The McNay Art Museum has acquired three extraordinary artworks by Jane Peterson, Deborah Butterfield, and Letitia Huckaby. These new acquisitions were purchased with support from a generous, anonymous gift of $500,000 for artwork in memory of celebrated Texas artist, Madeline O’Connor (1931-2002). O’Connor, whose career spanned 30 years, is represented in the McNay’s Collection through two artworks from the late 1990s: Woodstork and Cross/Plus. The artist’s lifelong love of art, nature, and animals was inspired by the ranch-like setting of her childhood home in Refugio, Texas, as well as her strong religious roots.

“This transformational gift empowers the McNay—a museum founded by a woman artist—to advance gender parity in our expanding Collection,” said Richard Aste, McNay Director and CEO. “We are profoundly grateful and look forward to identifying additional works of art for the Collection by women artists with this major support.”

The Green Dress by Jane Peterson (1876-1965) is the first work by this artist to enter the McNay’s Collection, expanding the Museum’s strength in American Modernism. In this painting, Peterson portrays a young woman in a modernist style with an expressive use of cool green tones and fluid brushstrokes. The artist reflects popular fashion choices of the 1920s through her model’s flapper haircut, dress with a neckerchief, and low hanging necklace.
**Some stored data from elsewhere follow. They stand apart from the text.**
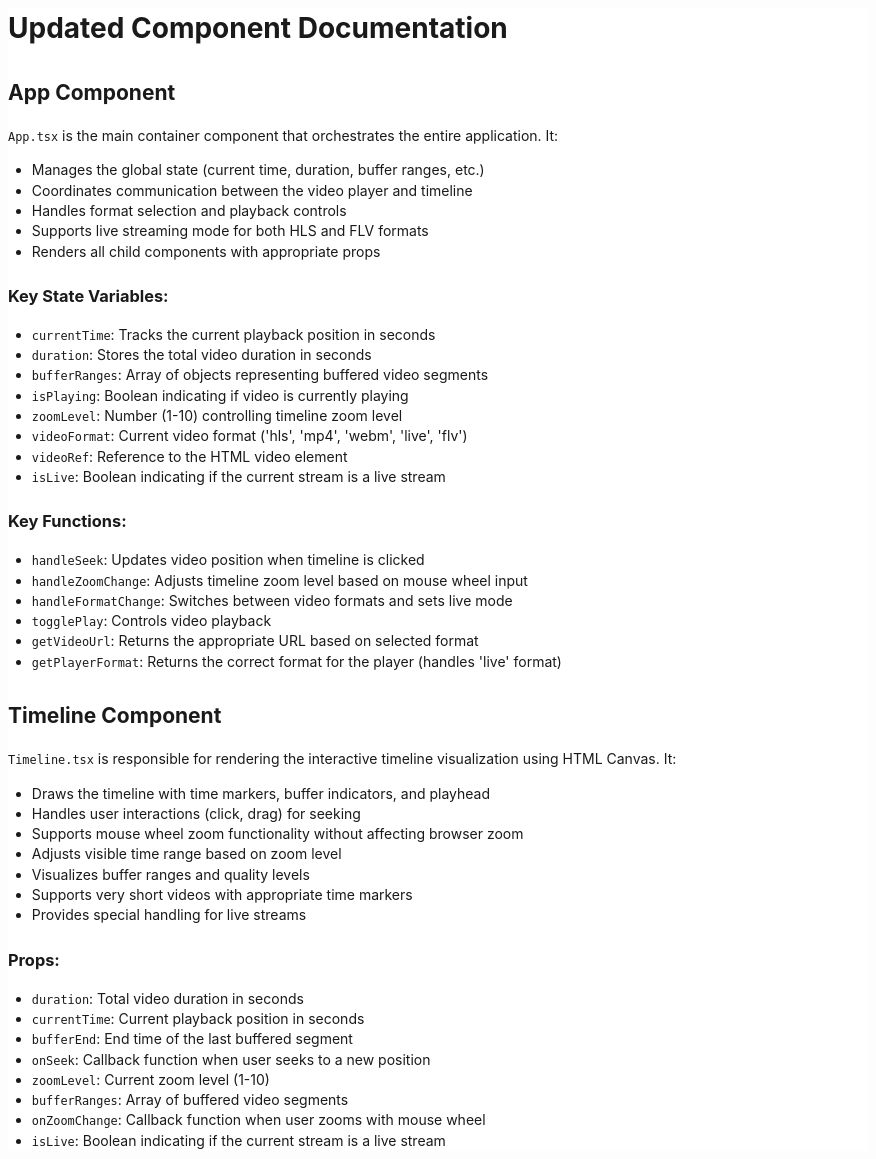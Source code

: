 # Updated Component Documentation

## App Component
`App.tsx` is the main container component that orchestrates the entire application. It:

- Manages the global state (current time, duration, buffer ranges, etc.)
- Coordinates communication between the video player and timeline
- Handles format selection and playback controls
- Supports live streaming mode for both HLS and FLV formats
- Renders all child components with appropriate props

### Key State Variables:
- `currentTime`: Tracks the current playback position in seconds
- `duration`: Stores the total video duration in seconds
- `bufferRanges`: Array of objects representing buffered video segments
- `isPlaying`: Boolean indicating if video is currently playing
- `zoomLevel`: Number (1-10) controlling timeline zoom level
- `videoFormat`: Current video format ('hls', 'mp4', 'webm', 'live', 'flv')
- `videoRef`: Reference to the HTML video element
- `isLive`: Boolean indicating if the current stream is a live stream

### Key Functions:
- `handleSeek`: Updates video position when timeline is clicked
- `handleZoomChange`: Adjusts timeline zoom level based on mouse wheel input
- `handleFormatChange`: Switches between video formats and sets live mode
- `togglePlay`: Controls video playback
- `getVideoUrl`: Returns the appropriate URL based on selected format
- `getPlayerFormat`: Returns the correct format for the player (handles 'live' format)

## Timeline Component
`Timeline.tsx` is responsible for rendering the interactive timeline visualization using HTML Canvas. It:

- Draws the timeline with time markers, buffer indicators, and playhead
- Handles user interactions (click, drag) for seeking
- Supports mouse wheel zoom functionality without affecting browser zoom
- Adjusts visible time range based on zoom level
- Visualizes buffer ranges and quality levels
- Supports very short videos with appropriate time markers
- Provides special handling for live streams

### Props:
- `duration`: Total video duration in seconds
- `currentTime`: Current playback position in seconds
- `bufferEnd`: End time of the last buffered segment
- `onSeek`: Callback function when user seeks to a new position
- `zoomLevel`: Current zoom level (1-10)
- `bufferRanges`: Array of buffered video segments
- `onZoomChange`: Callback function when user zooms with mouse wheel
- `isLive`: Boolean indicating if the current stream is a live stream
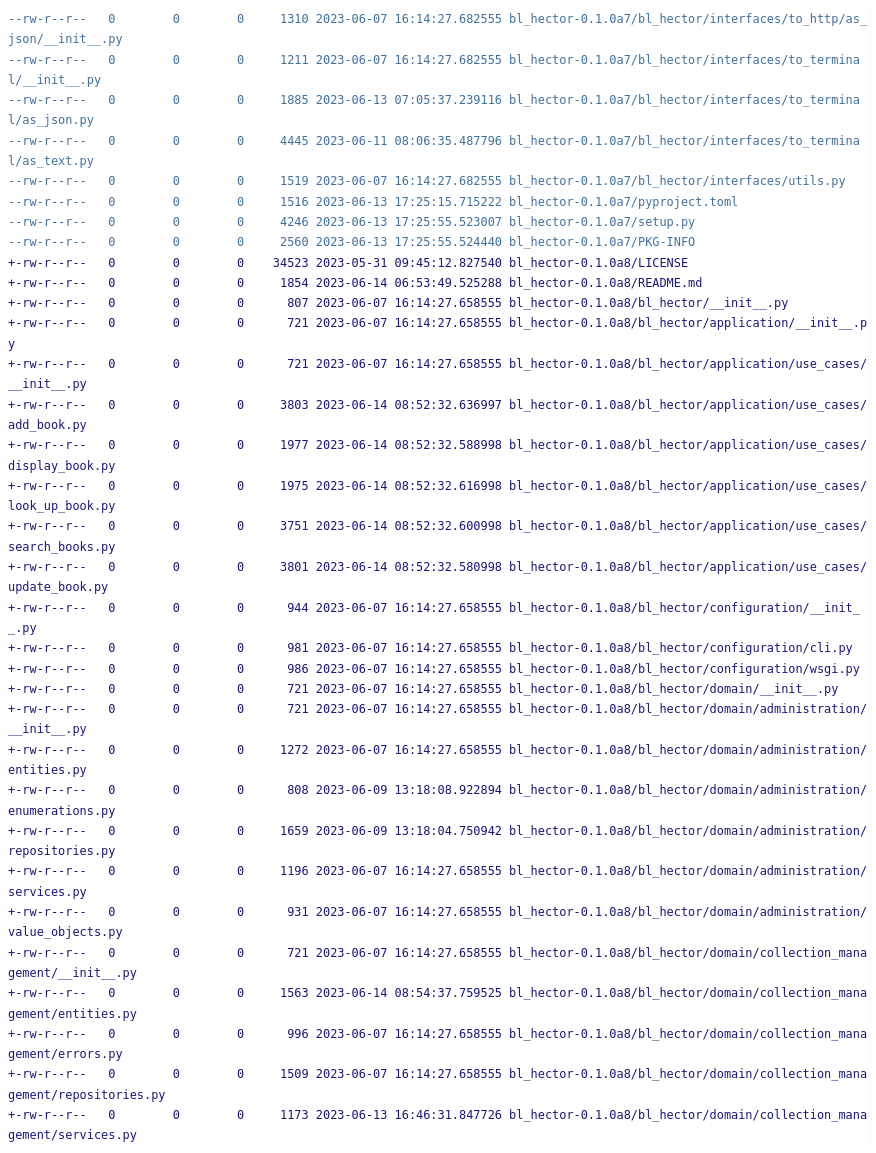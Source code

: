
 ```diff
--rw-r--r--   0        0        0     1310 2023-06-07 16:14:27.682555 bl_hector-0.1.0a7/bl_hector/interfaces/to_http/as_json/__init__.py
--rw-r--r--   0        0        0     1211 2023-06-07 16:14:27.682555 bl_hector-0.1.0a7/bl_hector/interfaces/to_terminal/__init__.py
--rw-r--r--   0        0        0     1885 2023-06-13 07:05:37.239116 bl_hector-0.1.0a7/bl_hector/interfaces/to_terminal/as_json.py
--rw-r--r--   0        0        0     4445 2023-06-11 08:06:35.487796 bl_hector-0.1.0a7/bl_hector/interfaces/to_terminal/as_text.py
--rw-r--r--   0        0        0     1519 2023-06-07 16:14:27.682555 bl_hector-0.1.0a7/bl_hector/interfaces/utils.py
--rw-r--r--   0        0        0     1516 2023-06-13 17:25:15.715222 bl_hector-0.1.0a7/pyproject.toml
--rw-r--r--   0        0        0     4246 2023-06-13 17:25:55.523007 bl_hector-0.1.0a7/setup.py
--rw-r--r--   0        0        0     2560 2023-06-13 17:25:55.524440 bl_hector-0.1.0a7/PKG-INFO
+-rw-r--r--   0        0        0    34523 2023-05-31 09:45:12.827540 bl_hector-0.1.0a8/LICENSE
+-rw-r--r--   0        0        0     1854 2023-06-14 06:53:49.525288 bl_hector-0.1.0a8/README.md
+-rw-r--r--   0        0        0      807 2023-06-07 16:14:27.658555 bl_hector-0.1.0a8/bl_hector/__init__.py
+-rw-r--r--   0        0        0      721 2023-06-07 16:14:27.658555 bl_hector-0.1.0a8/bl_hector/application/__init__.py
+-rw-r--r--   0        0        0      721 2023-06-07 16:14:27.658555 bl_hector-0.1.0a8/bl_hector/application/use_cases/__init__.py
+-rw-r--r--   0        0        0     3803 2023-06-14 08:52:32.636997 bl_hector-0.1.0a8/bl_hector/application/use_cases/add_book.py
+-rw-r--r--   0        0        0     1977 2023-06-14 08:52:32.588998 bl_hector-0.1.0a8/bl_hector/application/use_cases/display_book.py
+-rw-r--r--   0        0        0     1975 2023-06-14 08:52:32.616998 bl_hector-0.1.0a8/bl_hector/application/use_cases/look_up_book.py
+-rw-r--r--   0        0        0     3751 2023-06-14 08:52:32.600998 bl_hector-0.1.0a8/bl_hector/application/use_cases/search_books.py
+-rw-r--r--   0        0        0     3801 2023-06-14 08:52:32.580998 bl_hector-0.1.0a8/bl_hector/application/use_cases/update_book.py
+-rw-r--r--   0        0        0      944 2023-06-07 16:14:27.658555 bl_hector-0.1.0a8/bl_hector/configuration/__init__.py
+-rw-r--r--   0        0        0      981 2023-06-07 16:14:27.658555 bl_hector-0.1.0a8/bl_hector/configuration/cli.py
+-rw-r--r--   0        0        0      986 2023-06-07 16:14:27.658555 bl_hector-0.1.0a8/bl_hector/configuration/wsgi.py
+-rw-r--r--   0        0        0      721 2023-06-07 16:14:27.658555 bl_hector-0.1.0a8/bl_hector/domain/__init__.py
+-rw-r--r--   0        0        0      721 2023-06-07 16:14:27.658555 bl_hector-0.1.0a8/bl_hector/domain/administration/__init__.py
+-rw-r--r--   0        0        0     1272 2023-06-07 16:14:27.658555 bl_hector-0.1.0a8/bl_hector/domain/administration/entities.py
+-rw-r--r--   0        0        0      808 2023-06-09 13:18:08.922894 bl_hector-0.1.0a8/bl_hector/domain/administration/enumerations.py
+-rw-r--r--   0        0        0     1659 2023-06-09 13:18:04.750942 bl_hector-0.1.0a8/bl_hector/domain/administration/repositories.py
+-rw-r--r--   0        0        0     1196 2023-06-07 16:14:27.658555 bl_hector-0.1.0a8/bl_hector/domain/administration/services.py
+-rw-r--r--   0        0        0      931 2023-06-07 16:14:27.658555 bl_hector-0.1.0a8/bl_hector/domain/administration/value_objects.py
+-rw-r--r--   0        0        0      721 2023-06-07 16:14:27.658555 bl_hector-0.1.0a8/bl_hector/domain/collection_management/__init__.py
+-rw-r--r--   0        0        0     1563 2023-06-14 08:54:37.759525 bl_hector-0.1.0a8/bl_hector/domain/collection_management/entities.py
+-rw-r--r--   0        0        0      996 2023-06-07 16:14:27.658555 bl_hector-0.1.0a8/bl_hector/domain/collection_management/errors.py
+-rw-r--r--   0        0        0     1509 2023-06-07 16:14:27.658555 bl_hector-0.1.0a8/bl_hector/domain/collection_management/repositories.py
+-rw-r--r--   0        0        0     1173 2023-06-13 16:46:31.847726 bl_hector-0.1.0a8/bl_hector/domain/collection_management/services.py
```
Untitled by Deborah Butterfield (b. 1949) introduces the artist into the McNay Collection, expanding the Museum’s holdings of contemporary sculpture. This nearly life-size sculpture of a tame horse is made from steel armature, chicken wire, mud, sticks, paper, dextrin, and grass. The mare stands in as a soulful self-portrait and a feminist response to traditionally depicted images of aggressive stallions. The use of sticks jutting out beyond the smooth contours of the mud creates movement with the sculpture, and the artist’s experience owning horses adds to her ability to represent the animals with accuracy and nuance. This horse is one of eight that the artist made in this series, and the only one remaining in a private collection.